While Other Investors Flee, One Group Is Actually Buying
CNBC.com Senior Writer
Though the stock market has been unable to make a clean break into positive territory this year, there still is hope that 2011 can end on a positive note. Just don't count on mom-and-pop investors to make it happen.
Retail money has been out of the market for most of the year — even during some of Wall Street's most violent rallies — and is largely expected to stay there until the debt and deficit problems in the U.S. and throughout Europeget resolved.
"The retail investor is just fed up," says Brian Gendreau, market strategist with the Financial Network, an El Segundo, Calif.-based independent broker-dealer. "They don't know how they can plan for anything like retirement or buying a home. They're really put off by the volatility."
Indeed, individual investors have been pulling money out of stock-based mutual funds for seven months running, including during the big 10 percent October rally. Bond funds, meanwhile, continue to shine, pulling in $6.8 billion in the week ended Nov. 16 alone, marking the sixth consecutive inflow week that dates, ironically, to the beginning of the October rally.
So who's buying stocks, then?
The action appears to be coming primarily from companies that are looking at their stock prices and seeing bargains where the individual investors do not.
This year, in fact, is shaping up to be the third-biggest year ever for share buybacks, which historically are seen as an uncertain indicator regarding market direction but provide an interesting contrast to the extreme stock aversion among retail investors. (The two larger years for buybacks were in 2006 and 2007, which preceded the bear market ushered in by the financial crisis.)
During the recently completed earnings season, buybacks averaged $2.1 billion a day, with $28.5 billion in buybacks for November as of last week. That's been 1.7 times higher than the $16.3 billion in corporate selling, according to TrimTabs.
"Corporate America is the only real source of buying power in this market," Charles Biderman, TrimTabs CEO, wrote in a market analysis.
The moribund market has provided an opportunity for corporations to put to work some of that $2 trillion in cash that nonfinancial corporations have been sitting on.
Retail investors aren't biting, though.
"The volatility is going to continue until we get some more progress on the policy issues related to the European debt question.
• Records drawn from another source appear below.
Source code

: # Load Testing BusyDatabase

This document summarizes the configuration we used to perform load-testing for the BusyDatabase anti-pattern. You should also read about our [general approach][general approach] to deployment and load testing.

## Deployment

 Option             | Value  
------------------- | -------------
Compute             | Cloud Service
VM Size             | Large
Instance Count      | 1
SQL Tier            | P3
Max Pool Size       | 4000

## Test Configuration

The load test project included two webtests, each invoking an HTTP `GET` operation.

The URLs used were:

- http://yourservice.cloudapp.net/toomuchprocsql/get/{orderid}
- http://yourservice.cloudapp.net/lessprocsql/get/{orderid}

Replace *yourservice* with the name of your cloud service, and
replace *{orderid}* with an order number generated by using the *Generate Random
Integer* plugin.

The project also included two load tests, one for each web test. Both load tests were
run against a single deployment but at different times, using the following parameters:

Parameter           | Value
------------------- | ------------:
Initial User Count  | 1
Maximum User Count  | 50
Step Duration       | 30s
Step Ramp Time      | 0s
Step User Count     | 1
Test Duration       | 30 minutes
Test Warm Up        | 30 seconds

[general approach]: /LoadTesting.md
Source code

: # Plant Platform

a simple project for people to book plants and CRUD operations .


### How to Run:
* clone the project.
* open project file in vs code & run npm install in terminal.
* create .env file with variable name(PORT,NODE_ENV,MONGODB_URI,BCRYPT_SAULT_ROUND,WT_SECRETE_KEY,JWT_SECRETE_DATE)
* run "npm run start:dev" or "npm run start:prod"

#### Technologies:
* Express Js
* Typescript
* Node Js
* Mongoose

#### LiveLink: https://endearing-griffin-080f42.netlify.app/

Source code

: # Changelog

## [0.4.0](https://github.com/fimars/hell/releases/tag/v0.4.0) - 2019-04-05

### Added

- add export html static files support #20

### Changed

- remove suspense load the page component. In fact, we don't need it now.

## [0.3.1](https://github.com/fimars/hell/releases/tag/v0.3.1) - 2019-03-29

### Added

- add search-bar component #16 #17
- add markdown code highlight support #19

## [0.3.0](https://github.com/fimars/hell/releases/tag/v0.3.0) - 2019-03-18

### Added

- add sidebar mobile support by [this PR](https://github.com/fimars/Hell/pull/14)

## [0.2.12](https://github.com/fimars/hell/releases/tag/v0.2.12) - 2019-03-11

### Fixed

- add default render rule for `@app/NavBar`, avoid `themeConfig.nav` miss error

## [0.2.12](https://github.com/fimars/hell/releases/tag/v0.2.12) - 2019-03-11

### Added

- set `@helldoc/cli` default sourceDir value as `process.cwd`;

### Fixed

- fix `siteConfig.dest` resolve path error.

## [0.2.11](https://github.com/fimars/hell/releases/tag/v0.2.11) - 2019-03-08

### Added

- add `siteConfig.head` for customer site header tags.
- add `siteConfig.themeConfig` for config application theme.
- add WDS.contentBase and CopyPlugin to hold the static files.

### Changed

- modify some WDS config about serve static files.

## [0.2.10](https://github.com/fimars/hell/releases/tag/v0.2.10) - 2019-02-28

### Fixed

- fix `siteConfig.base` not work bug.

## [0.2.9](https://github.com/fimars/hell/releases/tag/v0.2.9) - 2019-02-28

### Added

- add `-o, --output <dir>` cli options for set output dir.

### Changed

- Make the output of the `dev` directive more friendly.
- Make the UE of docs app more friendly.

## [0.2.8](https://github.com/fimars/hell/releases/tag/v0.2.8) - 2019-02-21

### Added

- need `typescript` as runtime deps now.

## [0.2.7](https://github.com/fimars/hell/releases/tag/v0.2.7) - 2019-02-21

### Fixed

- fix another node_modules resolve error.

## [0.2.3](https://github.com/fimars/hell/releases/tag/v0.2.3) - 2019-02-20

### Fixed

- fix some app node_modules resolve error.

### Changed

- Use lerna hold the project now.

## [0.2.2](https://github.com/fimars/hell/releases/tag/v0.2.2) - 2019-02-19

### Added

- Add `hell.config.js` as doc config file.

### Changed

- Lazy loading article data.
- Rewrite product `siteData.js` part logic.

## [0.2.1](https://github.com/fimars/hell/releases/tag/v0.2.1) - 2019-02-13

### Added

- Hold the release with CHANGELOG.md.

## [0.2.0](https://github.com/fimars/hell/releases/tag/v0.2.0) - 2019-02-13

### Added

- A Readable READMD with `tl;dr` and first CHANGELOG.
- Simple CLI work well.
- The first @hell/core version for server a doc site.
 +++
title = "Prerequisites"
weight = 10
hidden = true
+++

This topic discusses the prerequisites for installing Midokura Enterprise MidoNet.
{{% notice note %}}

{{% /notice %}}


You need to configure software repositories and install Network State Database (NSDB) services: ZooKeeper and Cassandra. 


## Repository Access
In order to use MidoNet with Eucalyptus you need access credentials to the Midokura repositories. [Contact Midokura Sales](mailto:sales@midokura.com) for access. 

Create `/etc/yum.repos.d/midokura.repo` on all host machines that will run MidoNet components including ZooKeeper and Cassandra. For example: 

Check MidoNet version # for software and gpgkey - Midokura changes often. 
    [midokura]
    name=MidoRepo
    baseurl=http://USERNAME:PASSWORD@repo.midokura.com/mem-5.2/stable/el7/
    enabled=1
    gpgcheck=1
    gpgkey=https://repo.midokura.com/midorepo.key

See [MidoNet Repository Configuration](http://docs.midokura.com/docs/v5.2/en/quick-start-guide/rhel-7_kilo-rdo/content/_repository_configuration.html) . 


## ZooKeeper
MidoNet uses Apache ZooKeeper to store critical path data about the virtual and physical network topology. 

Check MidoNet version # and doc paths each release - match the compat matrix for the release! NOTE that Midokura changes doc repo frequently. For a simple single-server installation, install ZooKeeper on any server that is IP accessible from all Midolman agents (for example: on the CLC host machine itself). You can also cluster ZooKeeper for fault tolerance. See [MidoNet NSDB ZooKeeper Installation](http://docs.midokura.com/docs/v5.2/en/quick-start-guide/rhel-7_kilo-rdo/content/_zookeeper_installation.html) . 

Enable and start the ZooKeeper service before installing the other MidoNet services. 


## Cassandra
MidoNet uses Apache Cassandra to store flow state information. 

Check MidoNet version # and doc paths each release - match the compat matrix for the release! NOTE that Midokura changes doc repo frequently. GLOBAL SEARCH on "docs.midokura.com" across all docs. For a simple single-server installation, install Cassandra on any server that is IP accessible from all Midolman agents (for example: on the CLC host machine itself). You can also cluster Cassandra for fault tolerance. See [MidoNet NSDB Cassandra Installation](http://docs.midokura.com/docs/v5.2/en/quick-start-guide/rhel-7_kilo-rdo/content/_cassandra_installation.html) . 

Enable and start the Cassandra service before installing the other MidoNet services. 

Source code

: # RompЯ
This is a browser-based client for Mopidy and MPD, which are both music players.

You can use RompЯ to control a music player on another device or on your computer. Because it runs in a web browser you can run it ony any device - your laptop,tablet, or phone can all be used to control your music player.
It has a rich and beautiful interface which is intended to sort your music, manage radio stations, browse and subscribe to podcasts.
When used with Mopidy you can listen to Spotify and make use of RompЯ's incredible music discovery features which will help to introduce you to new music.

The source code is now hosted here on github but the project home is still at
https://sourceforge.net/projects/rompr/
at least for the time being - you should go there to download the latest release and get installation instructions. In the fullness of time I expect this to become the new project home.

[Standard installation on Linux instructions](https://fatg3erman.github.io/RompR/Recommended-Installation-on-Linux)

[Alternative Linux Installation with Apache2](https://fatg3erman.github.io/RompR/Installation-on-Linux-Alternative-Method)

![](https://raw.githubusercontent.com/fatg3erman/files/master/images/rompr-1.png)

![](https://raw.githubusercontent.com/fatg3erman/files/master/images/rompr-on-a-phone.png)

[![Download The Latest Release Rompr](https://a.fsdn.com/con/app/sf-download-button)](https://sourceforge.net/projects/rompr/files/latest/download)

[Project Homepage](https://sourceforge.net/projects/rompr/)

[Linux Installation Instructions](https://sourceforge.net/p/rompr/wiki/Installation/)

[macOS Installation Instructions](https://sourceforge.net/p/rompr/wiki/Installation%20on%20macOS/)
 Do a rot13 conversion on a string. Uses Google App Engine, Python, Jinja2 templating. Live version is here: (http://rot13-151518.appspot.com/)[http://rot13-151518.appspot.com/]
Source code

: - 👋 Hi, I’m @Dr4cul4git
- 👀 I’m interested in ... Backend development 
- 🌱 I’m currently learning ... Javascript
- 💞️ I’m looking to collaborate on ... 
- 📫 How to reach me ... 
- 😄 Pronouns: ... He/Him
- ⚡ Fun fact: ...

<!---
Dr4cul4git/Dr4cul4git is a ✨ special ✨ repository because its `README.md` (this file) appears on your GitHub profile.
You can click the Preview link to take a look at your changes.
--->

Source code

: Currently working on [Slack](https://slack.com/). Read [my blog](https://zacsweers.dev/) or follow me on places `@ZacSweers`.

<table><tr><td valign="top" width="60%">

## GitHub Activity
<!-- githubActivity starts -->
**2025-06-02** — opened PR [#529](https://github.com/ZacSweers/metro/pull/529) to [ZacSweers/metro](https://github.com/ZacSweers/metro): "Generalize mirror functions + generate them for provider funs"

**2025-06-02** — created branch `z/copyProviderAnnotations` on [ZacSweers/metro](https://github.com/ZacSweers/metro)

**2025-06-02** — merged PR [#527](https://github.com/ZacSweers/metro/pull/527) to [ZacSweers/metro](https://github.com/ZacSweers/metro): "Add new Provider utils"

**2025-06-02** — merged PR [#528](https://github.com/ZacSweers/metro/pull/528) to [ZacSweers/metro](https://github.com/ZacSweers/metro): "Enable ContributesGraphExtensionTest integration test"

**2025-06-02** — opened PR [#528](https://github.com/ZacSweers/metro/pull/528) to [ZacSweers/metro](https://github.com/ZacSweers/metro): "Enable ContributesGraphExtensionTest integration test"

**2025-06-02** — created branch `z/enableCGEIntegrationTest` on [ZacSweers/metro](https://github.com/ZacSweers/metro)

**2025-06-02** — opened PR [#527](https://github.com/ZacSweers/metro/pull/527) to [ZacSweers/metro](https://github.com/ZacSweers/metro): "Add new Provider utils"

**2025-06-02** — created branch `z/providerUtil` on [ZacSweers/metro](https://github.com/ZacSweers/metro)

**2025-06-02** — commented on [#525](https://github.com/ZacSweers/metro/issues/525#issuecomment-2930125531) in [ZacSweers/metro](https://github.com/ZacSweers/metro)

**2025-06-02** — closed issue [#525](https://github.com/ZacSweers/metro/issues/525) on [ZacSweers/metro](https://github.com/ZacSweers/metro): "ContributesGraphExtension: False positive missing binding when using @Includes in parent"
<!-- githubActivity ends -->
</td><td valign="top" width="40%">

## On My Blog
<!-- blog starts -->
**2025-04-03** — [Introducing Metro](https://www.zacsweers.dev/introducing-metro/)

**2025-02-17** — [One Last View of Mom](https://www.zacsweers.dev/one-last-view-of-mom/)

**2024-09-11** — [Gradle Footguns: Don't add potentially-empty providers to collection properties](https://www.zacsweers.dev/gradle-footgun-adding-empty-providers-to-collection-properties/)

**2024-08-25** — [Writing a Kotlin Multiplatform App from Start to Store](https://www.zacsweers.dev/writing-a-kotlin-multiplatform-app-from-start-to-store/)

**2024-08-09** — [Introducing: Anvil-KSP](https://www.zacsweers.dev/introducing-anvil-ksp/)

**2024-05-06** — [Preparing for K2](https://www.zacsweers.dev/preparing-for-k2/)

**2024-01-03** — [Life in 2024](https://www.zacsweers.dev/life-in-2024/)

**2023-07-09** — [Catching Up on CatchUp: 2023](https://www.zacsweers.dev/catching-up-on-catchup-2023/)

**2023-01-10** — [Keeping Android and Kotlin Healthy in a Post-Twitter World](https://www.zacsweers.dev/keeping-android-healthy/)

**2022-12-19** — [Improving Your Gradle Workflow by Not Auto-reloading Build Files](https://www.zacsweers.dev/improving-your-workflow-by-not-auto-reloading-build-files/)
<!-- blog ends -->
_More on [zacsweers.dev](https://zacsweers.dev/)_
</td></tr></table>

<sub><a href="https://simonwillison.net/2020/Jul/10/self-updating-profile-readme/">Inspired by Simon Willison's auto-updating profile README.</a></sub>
There's no end of that in sight," Gendreau says. "Corporations, meanwhile, are looking at their stock prices — they're beaten down, valuations are lower than normal, and they're saying, 'Why not?'"
For Wall Street, then, the main question is when and whether small investors will be willing to come in off the sideline and put some of the $2.64 trillion sitting in money market funds to work.
There appear to be few signs, though, that the dynamic is changing.
"If you want to be particularly pessimistic, that (trend) might be generational," says Dan Greenhaus, chief global strategist at BTIG in New York. "It's not out of the realm of possibility that for anyone over the age of 50, you're not going near equities in a meaningful way ever again."
The picture doesn't get much brighter for younger investors.
"If you're under 20 or under 35, you've only known a period of equity stagnation," Greenhaus says. "The stocks-for-the-long run argument has meant nothing to you."
Greenhaus says the current 11-year stagnation is much like the nearly 20-year period that preceded the 1980s market boom.
"There was a cult of equities born in the '70s, '80s, ;90s, where people were way more into equities during that 30-year period than during the preceding 30 years," he says. "Since 2000, we've lived through WorldCom, Enron, (Ponzi schemers Bernie) Madoff, (Allen) Stanford, any number of recessions, policy mistakes — the attitude of retail investors with respect to equities has soured."
More recently, investors have been cowed by the vicious triple-digit swings up and downthat have dominated trading this year.
Gauges such as the CBOE Volatility Index reflect how retail investors feel about all of the market undulations.
"When you have the volatility index elevated the way it has been it gives the market an unsafe feeling," says Quincy Krosby, market strategist at Prudential Financial in Newark, N.J. "Retail investors, unless they feel really confident that they can go in the equity market and weather the volatility, tend to wait."
Krosby says many of those reluctant investors are justified in their hesitation and desire to preserve capital, but can use a diversified strategy known as a "barbell" to hedge their risk in such an environment. Barbelling usually entails loading up on traditional safe havens, then using high-reward plays like options to capitalize when the market does rally.
Many investors, though, will remain on the sidelines, hoping that the market will find a bottom sometime soon and provide a buying opportunity.
"Many are waiting for a washout," Krosby says. "They have a sense that the market has not found its bottom and is going to retest its October lows. Then they'll come in and buy."